What you are asked to do: In the entries below, find the line containing "raschet = today" and the line containing "Random rnd = new Random();". Copy those two lines and everything between them exactly, and only that.

▬▬▬▬▬▬▬▬▬▬

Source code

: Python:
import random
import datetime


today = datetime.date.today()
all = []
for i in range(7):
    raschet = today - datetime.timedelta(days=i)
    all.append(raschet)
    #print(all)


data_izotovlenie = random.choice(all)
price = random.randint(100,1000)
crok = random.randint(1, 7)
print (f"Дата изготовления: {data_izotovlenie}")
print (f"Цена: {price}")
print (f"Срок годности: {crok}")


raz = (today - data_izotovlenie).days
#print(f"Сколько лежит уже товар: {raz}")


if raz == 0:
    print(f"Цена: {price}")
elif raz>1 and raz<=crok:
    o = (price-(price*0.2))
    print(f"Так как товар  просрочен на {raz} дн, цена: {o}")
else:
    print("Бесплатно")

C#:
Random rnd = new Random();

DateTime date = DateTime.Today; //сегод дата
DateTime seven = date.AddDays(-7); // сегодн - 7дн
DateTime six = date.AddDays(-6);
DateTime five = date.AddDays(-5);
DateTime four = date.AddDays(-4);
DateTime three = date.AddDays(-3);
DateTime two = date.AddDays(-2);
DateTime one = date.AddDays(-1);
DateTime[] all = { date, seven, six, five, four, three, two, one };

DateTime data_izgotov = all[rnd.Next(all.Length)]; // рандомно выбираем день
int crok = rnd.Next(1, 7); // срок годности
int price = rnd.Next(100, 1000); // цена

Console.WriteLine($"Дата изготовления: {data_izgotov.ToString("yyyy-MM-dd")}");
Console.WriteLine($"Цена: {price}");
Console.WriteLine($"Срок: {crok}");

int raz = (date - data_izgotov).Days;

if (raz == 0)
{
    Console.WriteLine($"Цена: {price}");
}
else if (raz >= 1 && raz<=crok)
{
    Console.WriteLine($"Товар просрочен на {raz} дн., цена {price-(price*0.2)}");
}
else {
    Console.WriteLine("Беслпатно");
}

▬▬▬▬▬▬▬▬▬▬

Written answer:
    raschet = today - datetime.timedelta(days=i)
    all.append(raschet)
    #print(all)


data_izotovlenie = random.choice(all)
price = random.randint(100,1000)
crok = random.randint(1, 7)
print (f"Дата изготовления: {data_izotovlenie}")
print (f"Цена: {price}")
print (f"Срок годности: {crok}")


raz = (today - data_izotovlenie).days
#print(f"Сколько лежит уже товар: {raz}")


if raz == 0:
    print(f"Цена: {price}")
elif raz>1 and raz<=crok:
    o = (price-(price*0.2))
    print(f"Так как товар  просрочен на {raz} дн, цена: {o}")
else:
    print("Бесплатно")

C#:
Random rnd = new Random();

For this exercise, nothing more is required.